Genomic outpost serve the phylogenomic pioneers: designing novel nuclear markers for genomic DNA extractions of Lepidoptera

This paper just came out:

PDF Wahlberg, N. & C. Wheat. 2008. Genomic outpost serve the phylogenomic pioneers: designing novel nuclear markers for genomic DNA extractions of Lepidoptera. Systematic Biology, 57(2): 231-242. doi:10.1080/10635150802033006

List of vouchers.

Niklas Wahlberg and Chris Wheat describe a cool way to "easily" find new genes for phylogenetic inference. The authors wonder how many genes are necessary for getting a robust phylogeny. Maybe the more, the merrier, but for butterflies at least, they say that between 3 and 5 genes should be okay —for most of the nodes.
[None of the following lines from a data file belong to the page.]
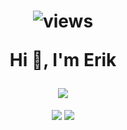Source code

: <h1 align="center">
  
  ![views](https://komarev.com/ghpvc/?username=shootex)
  
  Hi 👋, I'm Erik
</h1>



<p align="center">
<picture>
<source
  srcset="https://skillicons.dev/icons?i=neovim%2Cnodejs%2Cvercel%2Cts%2Creact%2Cnextjs%2Ctailwind%2Cgraphql%2Cprisma%2Cmysql%2Cpostgresql%2Cflutter%2Cdart&theme=dark"
  media="(prefers-color-scheme: dark)"
/>
<source
  srcset="https://skillicons.dev/icons?i=neovim%2Cnodejs%2Cvercel%2Cts%2Creact%2Cnextjs%2Ctailwind%2Cgraphql%2Cprisma%2Cmysql%2Cpostgresql%2Cflutter%2Cdart&theme=light"
  media="(prefers-color-scheme: light), (prefers-color-scheme: no-preference)"
/>
<img align="center" src="https://skillicons.dev/icons?i=neovim%2Cnodejs%2Cvercel%2Cts%2Creact%2Cnextjs%2Ctailwind%2Cgraphql%2Cprisma%2Cmysql%2Cpostgresql%2Cflutter%2Cdart&theme=light" />
</picture>
<br />
<br />
<picture>
<source
  srcset="https://github-readme-stats.vercel.app/api?username=shootex&count_private=true&show_icons=true&theme=github_dark"
  media="(prefers-color-scheme: dark)"
/>
<source
  srcset="https://github-readme-stats.vercel.app/api?username=shootex&count_private=true&show_icons=true"
  media="(prefers-color-scheme: light), (prefers-color-scheme: no-preference)"
/>
<img align="center" src="https://github-readme-stats.vercel.app/api?username=shootex&count_private=true&show_icons=true" />
</picture>
<picture>
<source
  srcset="https://github-readme-stats.vercel.app/api/top-langs/?username=shootex&theme=github_dark&layout=compact&hide=dart%2Ccss%2Cjavascript%2Ccmake%2Cc%2B%2B"
  media="(prefers-color-scheme: dark)"
/>
<source
  srcset="https://github-readme-stats.vercel.app/api/top-langs/?username=shootex&layout=compact&hide=dart%2Ccss%2Cjavascript%2Ccmake%2Cc%2B%2B"
  media="(prefers-color-scheme: light), (prefers-color-scheme: no-preference)"
/>
<img align="center" src="https://github-readme-stats.vercel.app//api/top-langs/?username=shootex&layout=compact&hide=dart%2Ccss%2Cjavascript%2Ccmake%2Cc%2B%2B" />
</picture>
</p>
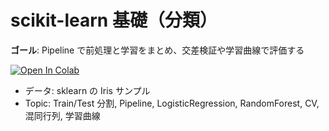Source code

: 
# scikit-learn 基礎（分類）
**ゴール**: Pipeline で前処理と学習をまとめ、交差検証や学習曲線で評価する

[![Open In Colab](https://colab.research.google.com/assets/colab-badge.svg)](
https://colab.research.google.com/github/yokayoka/ml-seminar/blob/main/notebooks/30_sklearn/intro_sklearn.ipynb)

- データ: sklearn の Iris サンプル
- Topic: Train/Test 分割, Pipeline, LogisticRegression, RandomForest, CV, 混同行列, 学習曲線
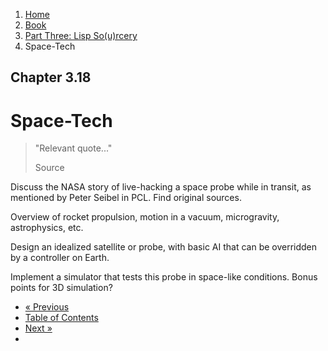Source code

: <ol class="breadcrumb">
  <li><a href="/">Home</a></li>
  <li><a href="/book/">Book</a></li>
  <li><a href="/book/3-0-0-overview/">Part Three: Lisp So(u)rcery</a></li>
  <li class="active">Space-Tech</li>
</ol>

## Chapter 3.18

# Space-Tech

> "Relevant quote..."
> <footer>Source</footer>

Discuss the NASA story of live-hacking a space probe while in transit, as mentioned by Peter Seibel in PCL.  Find original sources.

Overview of rocket propulsion, motion in a vacuum, microgravity, astrophysics, etc.

Design an idealized satellite or probe, with basic AI that can be overridden by a controller on Earth.

Implement a simulator that tests this probe in space-like conditions.  Bonus points for 3D simulation?

<ul class="pager">
  <li class="previous"><a href="/book/3-17-0-robotics/">&laquo; Previous</a></li>
  <li><a href="/book/">Table of Contents</a></li>
  <li class="next"><a href="/book/3-19-0-neurotech/">Next &raquo;</a><li>
</ul>
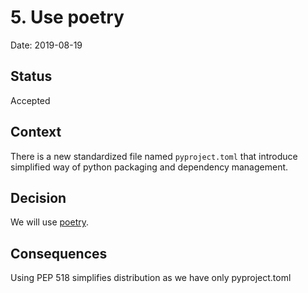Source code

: # 5. Use poetry

Date: 2019-08-19

## Status

Accepted

## Context

There is a new standardized file named `pyproject.toml` that introduce
simplified way of python packaging and dependency management.

## Decision

We will use [poetry](https://poetry.eustace.io/).

## Consequences

Using PEP 518 simplifies distribution as we have only pyproject.toml
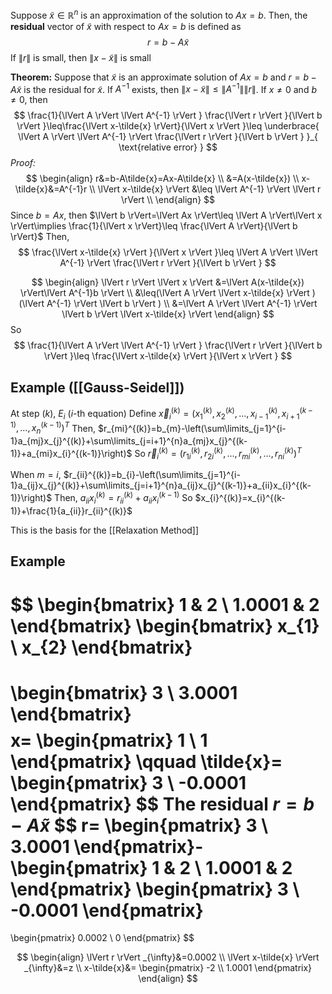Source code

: 
Suppose $\tilde{x}\in\mathbb{R}^{n}$ is an approximation of the solution to $Ax=b$. Then, the **residual** vector of $\tilde{x}$ with respect to $Ax=b$ is defined as
$$
r=b-A\tilde{x}
$$
If $\lVert r \rVert$ is small, then $\lVert x-\tilde{x} \rVert$ is small

**Theorem:** Suppose that $\tilde{x}$ is an approximate solution of $Ax=b$ and $r=b-A\tilde{x}$ is the residual for $\tilde{x}$. If $A^{-1}$ exists, then $\lVert x-\tilde{x} \rVert\leq \lVert A^{-1} \rVert\lVert r \rVert$. If $x\neq 0$ and $b\neq 0$, then
$$
\frac{1}{\lVert A \rVert \lVert A^{-1} \rVert } \frac{\lVert r \rVert }{\lVert b \rVert }\leq\frac{\lVert x-\tilde{x} \rVert}{\lVert x \rVert }\leq \underbrace{ \lVert A \rVert \lVert A^{-1} \rVert \frac{\lVert r \rVert }{\lVert b \rVert } }_{ \text{relative error} }
$$
*Proof:*
$$
\begin{align}
r&=b-A\tilde{x}=Ax-A\tilde{x} \\
&=A(x-\tilde{x}) \\
x-\tilde{x}&=A^{-1}r \\
\lVert x-\tilde{x} \rVert &\leq \lVert A^{-1} \rVert \lVert r \rVert \\
\end{align}
$$
Since $b=Ax$, then $\lVert b \rVert=\lVert Ax \rVert\leq \lVert A \rVert\lVert x \rVert\implies \frac{1}{\lVert x \rVert}\leq \frac{\lVert A \rVert}{\lVert b \rVert}$
Then,
$$
\frac{\lVert x-\tilde{x} \rVert }{\lVert x \rVert }\leq \lVert A \rVert \lVert A^{-1} \rVert \frac{\lVert r \rVert }{\lVert b \rVert }
$$

$$
\begin{align}
\lVert r \rVert \lVert x \rVert &=\lVert A(x-\tilde{x}) \rVert\lVert A^{-1}b \rVert  \\
&\leq(\lVert A \rVert \lVert x-\tilde{x} \rVert )(\lVert A^{-1} \rVert \lVert b \rVert ) \\
&=\lVert A \rVert \lVert A^{-1} \rVert \lVert b \rVert \lVert x-\tilde{x} \rVert  
\end{align}
$$
So
$$
\frac{1}{\lVert A \rVert \lVert A^{-1} \rVert } \frac{\lVert r \rVert }{\lVert b \rVert }\leq \frac{\lVert x-\tilde{x} \rVert }{\lVert x \rVert }  
$$

## Example ([[Gauss-Seidel]])
At step $(k)$, $E_{i}$ ($i\text{-th}$ equation)
Define $\vec{x}_{i}^{(k)}=(x_{1}^{(k)},x_{2}^{(k)},\dots,x_{i-1}^{(k)},x_{i+1}^{(k-1)},\dots,x_{n}^{(k-1)})^{T}$
Then, $r_{mi}^{(k)}=b_{m}-\left(\sum\limits_{j=1}^{i-1}a_{mj}x_{j}^{(k)}+\sum\limits_{j=i+1}^{n}a_{mj}x_{j}^{(k-1)}+a_{mi}x_{i}^{(k-1)}\right)$
So $\vec{r}_{i}^{(k)}=(r_{1i}^{(k)},r_{2i}^{(k)},\dots,r_{mi}^{(k)},\dots,r_{ni}^{(k)})^{T}$

When $m=i$, $r_{ii}^{(k)}=b_{i}-\left(\sum\limits_{j=1}^{i-1}a_{ij}x_{j}^{(k)}+\sum\limits_{j=i+1}^{n}a_{ij}x_{j}^{(k-1)}+a_{ii}x_{i}^{(k-1)}\right)$
Then, $a_{ii}x_{i}^{(k)}=r_{ii}^{(k)}+a_{ii}x_{i}^{(k-1)}$
So $x_{i}^{(k)}=x_{i}^{(k-1)}+\frac{1}{a_{ii}}r_{ii}^{(k)}$

This is the basis for the [[Relaxation Method]]


## Example
$$
\begin{bmatrix}
1 & 2 \\
1.0001 & 2
\end{bmatrix}
\begin{bmatrix}
x_{1} \\
x_{2}
\end{bmatrix}
=
\begin{bmatrix}
3 \\
3.0001
\end{bmatrix}
$$
$$
x=
\begin{pmatrix}
1 \\
1
\end{pmatrix}
\qquad
\tilde{x}=
\begin{pmatrix}
3 \\
-0.0001
\end{pmatrix}
$$
The residual $r=b-A\tilde{x}$
$$
r=
\begin{pmatrix}
3 \\
3.0001
\end{pmatrix}-
\begin{pmatrix}
1 & 2 \\
1.0001 & 2
\end{pmatrix}
\begin{pmatrix}
3 \\
-0.0001
\end{pmatrix}
=
\begin{pmatrix}
0.0002 \\
0
\end{pmatrix}
$$

$$
\begin{align}
\lVert r \rVert _{\infty}&=0.0002 \\
\lVert x-\tilde{x} \rVert _{\infty}&=z \\
x-\tilde{x}&=  
\begin{pmatrix}
-2 \\
1.0001
\end{pmatrix}
\end{align}
$$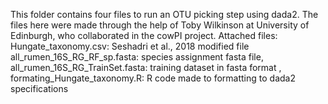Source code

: This folder contains four files to run an OTU picking step using dada2. The files here were made through the help of Toby Wilkinson at University of Edinburgh, who collaborated in the cowPI project. 
Attached files: 
Hungate_taxonomy.csv: Seshadri et al., 2018 modified file
all_rumen_16S_RG_RF_sp.fasta: species assignment fasta file,
all_rumen_16S_RG_TrainSet.fasta: training dataset in fasta format ,
formating_Hungate_taxonomy.R: R code made to formatting to dada2 specifications
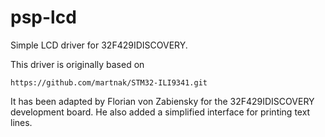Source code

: # psp-lcd
Simple LCD driver for 32F429IDISCOVERY.

This driver is originally based on

    https://github.com/martnak/STM32-ILI9341.git

It has been adapted by Florian von Zabiensky for the 32F429IDISCOVERY development board. He also added a simplified interface for printing text lines.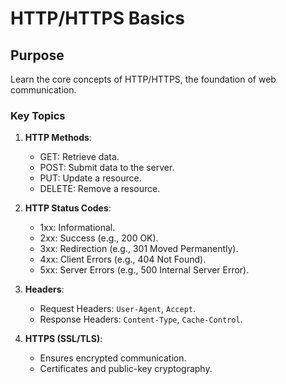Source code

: # HTTP/HTTPS Basics

## Purpose
Learn the core concepts of HTTP/HTTPS, the foundation of web communication.

### Key Topics
1. **HTTP Methods**:
   - GET: Retrieve data.
   - POST: Submit data to the server.
   - PUT: Update a resource.
   - DELETE: Remove a resource.

2. **HTTP Status Codes**:
   - 1xx: Informational.
   - 2xx: Success (e.g., 200 OK).
   - 3xx: Redirection (e.g., 301 Moved Permanently).
   - 4xx: Client Errors (e.g., 404 Not Found).
   - 5xx: Server Errors (e.g., 500 Internal Server Error).

3. **Headers**:
   - Request Headers: `User-Agent`, `Accept`.
   - Response Headers: `Content-Type`, `Cache-Control`.

4. **HTTPS (SSL/TLS)**:
   - Ensures encrypted communication.
   - Certificates and public-key cryptography.

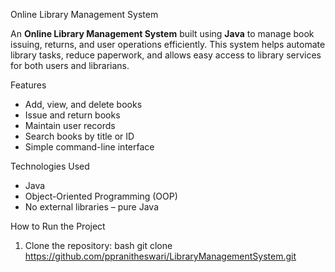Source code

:  Online Library Management System

An **Online Library Management System** built using **Java** to manage book issuing, returns, and user operations efficiently. This system helps automate library tasks, reduce paperwork, and allows easy access to library services for both users and librarians.



 Features

- Add, view, and delete books
- Issue and return books
- Maintain user records
- Search books by title or ID
- Simple command-line interface



 Technologies Used

- Java
- Object-Oriented Programming (OOP)
- No external libraries – pure Java



 How to Run the Project

1. Clone the repository:
   bash
   git clone https://github.com/ppranitheswari/LibraryManagementSystem.git
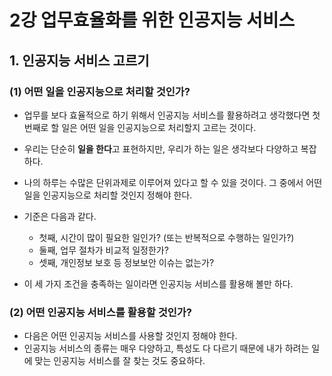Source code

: # 2강 업무효율화를 위한 인공지능 서비스

## 1. 인공지능 서비스 고르기

### (1) 어떤 일을 인공지능으로 처리할 것인가?

- 업무를 보다 효율적으로 하기 위해서 인공지능 서비스를 활용하려고 생각했다면 첫번째로 할 일은 어떤 일을 인공지능으로 처리할지 고르는 것이다.
- 우리는 단순히 **일을 한다**고 표현하지만, 우리가 하는 일은 생각보다 다양하고 복잡하다.
- 나의 하루는 수많은 단위과제로 이루어져 있다고 할 수 있을 것이다. 그 중에서 어떤 일을 인공지능으로 처리할 것인지 정해야 한다.
- 기준은 다음과 같다.
  - 첫째, 시간이 많이 필요한 일인가? (또는 반복적으로 수행하는 일인가?)
  - 둘째, 업무 절차가 비교적 일정한가?
  - 셋째, 개인정보 보호 등 정보보안 이슈는 없는가?

- 이 세 가지 조건을 충족하는 일이라면 인공지능 서비스를 활용해 볼만 하다.

### (2) 어떤 인공지능 서비스를 활용할 것인가?

- 다음은 어떤 인공지능 서비스를 사용할 것인지 정해야 한다.
- 인공지능 서비스의 종류는 매우 다양하고, 특성도 다 다르기 때문에 내가 하려는 일에 맞는 인공지능 서비스를 잘 찾는 것도 중요하다.



##
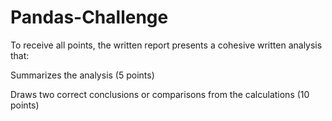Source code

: # Pandas-Challenge

To receive all points, the written report presents a cohesive written analysis that:

Summarizes the analysis (5 points)

Draws two correct conclusions or comparisons from the calculations (10 points)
If you want to be sure about relationships of ambiguous taxa, get 11 genes then.

From the abstract:
Increasing the number of characters used in phylogenetic studies is the next crucial step towards generating robust and stable phylogenetic hypotheses—i.e., strongly supported and consistent across reconstruction method. Here we describe a genomic approach to finding new protein-coding genes for systematics in nonmodel taxa, which can be PCR amplified from standard, slightly degraded genomic DNA extracts. We test this approach on Lepidoptera, searching the draft genomic sequence of the silk moth Bombyx mori, for exons >500 bp in length, removing annotated gene families, and compared remaining exons with butterfly EST databases to identify conserved regions for primer design. These primers were tested on a set of 65 taxa primarily in the butterfly family Nymphalidae. We were able to identify and amplify six previously unused gene regions (Arginine Kinase, GAPDH, IDH, MDH, RpS2, and RpS5) and two rarely used gene regions (CAD and DDC) that when added to the three traditional gene regions (COI, EF-1α and wingless) gave a data set of 8114 bp. Phylogenetic robustness and stability increased with increasing numbers of genes. Smaller taxanomic subsets were also robust when using the full gene data set. The full 11-gene data set was robust and stable across reconstruction methods, recovering the major lineages and strongly supporting relationships within them. Our methods and insights should be applicable to taxonomic groups having a single genomic reference species and several EST databases from taxa that diverged less than 100 million years ago.